**EXERCISE**
The expected response is an exact repetition of every record, with images excluded.

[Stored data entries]
┄┄┄┄┄┄┄┄┄┄

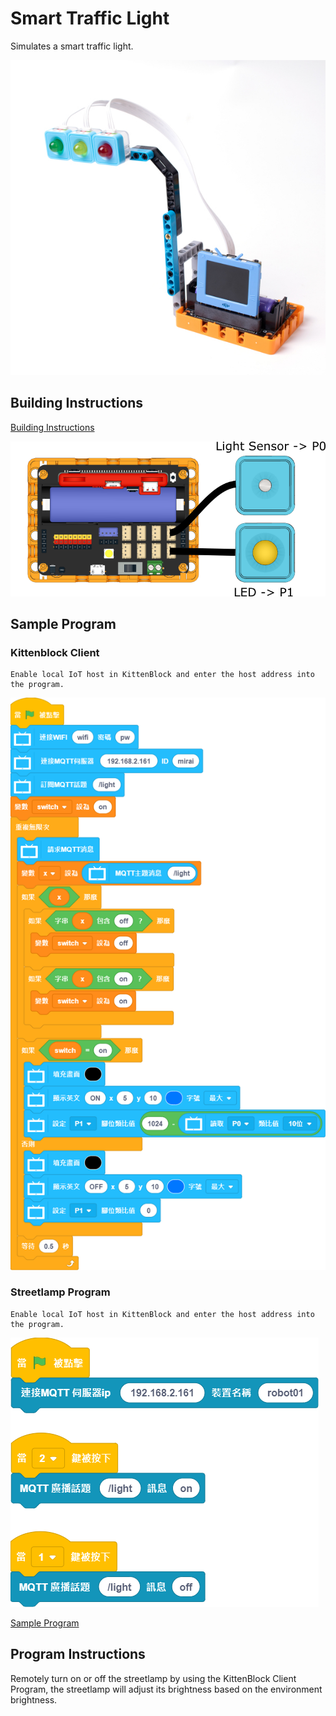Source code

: # Smart Traffic Light

Simulates a smart traffic light.

![](../images/trafficlight.jpg)

## Building Instructions

[Building Instructions](www.google.com)

![](../images/streetlamp_wire.png)

## Sample Program

### Kittenblock Client

    Enable local IoT host in KittenBlock and enter the host address into the program.

![](../images/streetlamp_code.png)

### Streetlamp Program

    Enable local IoT host in KittenBlock and enter the host address into the program.

![](../images/streetlamp_iot_code.png)

[Sample Program](www.google.com)

## Program Instructions

Remotely turn on or off the streetlamp by using the KittenBlock Client Program, the streetlamp will adjust its brightness based on the environment brightness.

┄┄┄┄┄┄┄┄┄┄

**WRITTEN ANSWER**
Source code

: # Smart Traffic Light

Simulates a smart traffic light.

![](../images/trafficlight.jpg)

## Building Instructions

[Building Instructions](www.google.com)

![](../images/streetlamp_wire.png)

## Sample Program

### Kittenblock Client

    Enable local IoT host in KittenBlock and enter the host address into the program.

![](../images/streetlamp_code.png)

### Streetlamp Program

    Enable local IoT host in KittenBlock and enter the host address into the program.

![](../images/streetlamp_iot_code.png)

[Sample Program](www.google.com)

## Program Instructions

Remotely turn on or off the streetlamp by using the KittenBlock Client Program, the streetlamp will adjust its brightness based on the environment brightness.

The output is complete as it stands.